(Dataset entries)
= Beginning of Section =

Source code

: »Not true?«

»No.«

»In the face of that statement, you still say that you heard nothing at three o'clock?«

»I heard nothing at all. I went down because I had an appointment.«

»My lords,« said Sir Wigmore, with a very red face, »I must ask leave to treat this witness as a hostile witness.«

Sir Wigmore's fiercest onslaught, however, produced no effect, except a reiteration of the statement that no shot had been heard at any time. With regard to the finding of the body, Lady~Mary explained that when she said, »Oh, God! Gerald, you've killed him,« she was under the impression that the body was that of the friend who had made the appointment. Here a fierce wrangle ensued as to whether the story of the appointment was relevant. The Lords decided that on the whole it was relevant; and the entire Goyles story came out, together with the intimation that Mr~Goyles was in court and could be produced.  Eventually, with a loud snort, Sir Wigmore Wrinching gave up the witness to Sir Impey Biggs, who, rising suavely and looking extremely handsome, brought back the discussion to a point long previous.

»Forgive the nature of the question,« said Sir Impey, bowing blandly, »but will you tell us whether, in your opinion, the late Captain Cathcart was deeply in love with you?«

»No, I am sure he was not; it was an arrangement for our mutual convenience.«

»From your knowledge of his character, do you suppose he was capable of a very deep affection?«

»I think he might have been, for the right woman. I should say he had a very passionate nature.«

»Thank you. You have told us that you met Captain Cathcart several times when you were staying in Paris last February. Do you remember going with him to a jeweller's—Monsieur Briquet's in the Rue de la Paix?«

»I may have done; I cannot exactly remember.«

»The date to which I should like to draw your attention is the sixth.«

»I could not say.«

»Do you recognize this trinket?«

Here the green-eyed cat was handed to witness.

= End of Section =

_WHAT TO WORK ON_
Exactly as written above, copy out all the records.

_RESPONSE AREA_
Source code

: »Not true?«

»No.«

»In the face of that statement, you still say that you heard nothing at three o'clock?«

»I heard nothing at all. I went down because I had an appointment.«

»My lords,« said Sir Wigmore, with a very red face, »I must ask leave to treat this witness as a hostile witness.«

Sir Wigmore's fiercest onslaught, however, produced no effect, except a reiteration of the statement that no shot had been heard at any time. With regard to the finding of the body, Lady~Mary explained that when she said, »Oh, God! Gerald, you've killed him,« she was under the impression that the body was that of the friend who had made the appointment. Here a fierce wrangle ensued as to whether the story of the appointment was relevant. The Lords decided that on the whole it was relevant; and the entire Goyles story came out, together with the intimation that Mr~Goyles was in court and could be produced.  Eventually, with a loud snort, Sir Wigmore Wrinching gave up the witness to Sir Impey Biggs, who, rising suavely and looking extremely handsome, brought back the discussion to a point long previous.

»Forgive the nature of the question,« said Sir Impey, bowing blandly, »but will you tell us whether, in your opinion, the late Captain Cathcart was deeply in love with you?«

»No, I am sure he was not; it was an arrangement for our mutual convenience.«

»From your knowledge of his character, do you suppose he was capable of a very deep affection?«

»I think he might have been, for the right woman. I should say he had a very passionate nature.«

»Thank you. You have told us that you met Captain Cathcart several times when you were staying in Paris last February. Do you remember going with him to a jeweller's—Monsieur Briquet's in the Rue de la Paix?«

»I may have done; I cannot exactly remember.«

»The date to which I should like to draw your attention is the sixth.«

»I could not say.«

»Do you recognize this trinket?«

Here the green-eyed cat was handed to witness.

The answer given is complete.